Description of the task:
Having located "## ANSWERING OBJECTIONS" in the records below, repeat exactly the line it is on and all subsequent lines, ending with the last.

----

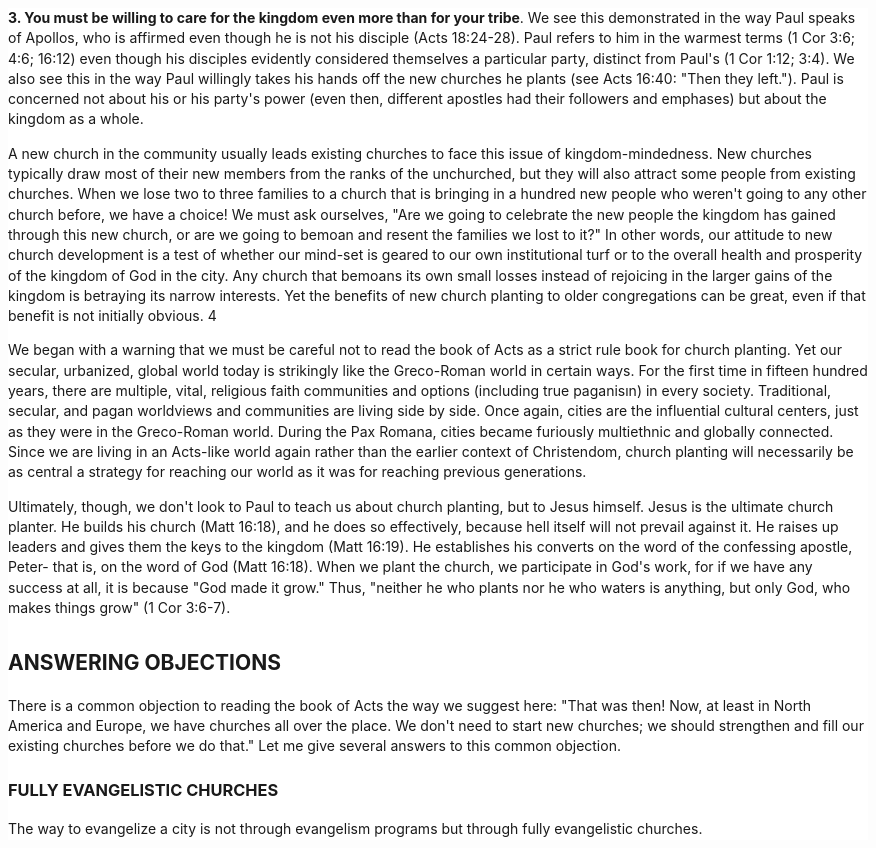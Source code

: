 **3. You must be willing to care for the kingdom even more than for your tribe**. We see this demonstrated in the way Paul speaks of Apollos, who is affirmed even though he is not his disciple (Acts 18:24-28). Paul refers to him in the warmest terms (1 Cor 3:6; 4:6; 16:12) even though his disciples evidently considered themselves a particular party, distinct from Paul's (1 Cor 1:12; 3:4). We also see this in the way Paul willingly takes his hands off the
new churches he plants (see Acts 16:40: "Then they left."). Paul is concerned not about his or his party's power (even then, different apostles had their followers and emphases) but about the kingdom as a whole.

A new church in the community usually leads existing churches to face this issue of kingdom-mindedness. New churches typically draw most of their new members from the ranks of the unchurched, but they will also attract some people from existing churches. When we lose two to three families to a church that is bringing in a hundred new people who weren't going to any other church before, we have a choice! We must ask ourselves, "Are we
going to celebrate the new people the kingdom has gained through this new church, or are we going to bemoan and resent the families we lost to it?" In other words, our attitude to new church development is a test of whether our mind-set is geared to our own institutional turf or to the overall health and prosperity of the kingdom of God in the city. Any church that bemoans its own small losses instead of rejoicing in the larger gains of the kingdom is betraying
its narrow interests. Yet the benefits of new church planting to older congregations can be great, even if that benefit is not initially obvious. 4

We began with a warning that we must be careful not to read the book of Acts as a strict rule book for church planting. Yet our secular, urbanized, global world today is strikingly like the Greco-Roman world in certain ways. For the first time in fifteen hundred years, there are multiple, vital, religious faith communities and options (including true paganisın) in every society. Traditional, secular, and pagan worldviews and communities are living side
by side. Once again, cities are the influential cultural centers, just as they were in the Greco-Roman world. During the Pax Romana, cities became furiously multiethnic and globally connected. Since we are living in an Acts-like world again rather than the earlier context of Christendom, church planting will necessarily be as central a strategy for reaching our world as it was for reaching previous generations.

Ultimately, though, we don't look to Paul to teach us about church planting, but to Jesus himself. Jesus is the ultimate church planter. He builds his church (Matt 16:18), and he does so effectively, because hell itself will not prevail against it. He raises up leaders and gives them the keys to the kingdom (Matt 16:19). He establishes his converts on the word of the confessing apostle, Peter- that is, on the word of God (Matt 16:18). When we plant the
church, we participate in God's work, for if we have any success at all, it is because "God made it grow." Thus, "neither he who plants nor he who waters is anything, but only God, who makes things grow" (1 Cor 3:6-7).

## ANSWERING OBJECTIONS
There is a common objection to reading the book of Acts the way we suggest here: "That was then! Now, at least in North America and Europe, we have churches all over the place. We don't need to start new churches; we should strengthen and fill our existing churches before we do that." Let me give several answers to this common objection.

### FULLY EVANGELISTIC CHURCHES
The way to evangelize a city is not through evangelism programs but through fully evangelistic churches.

----

Answer box:
## ANSWERING OBJECTIONS
There is a common objection to reading the book of Acts the way we suggest here: "That was then! Now, at least in North America and Europe, we have churches all over the place. We don't need to start new churches; we should strengthen and fill our existing churches before we do that." Let me give several answers to this common objection.

### FULLY EVANGELISTIC CHURCHES
The way to evangelize a city is not through evangelism programs but through fully evangelistic churches.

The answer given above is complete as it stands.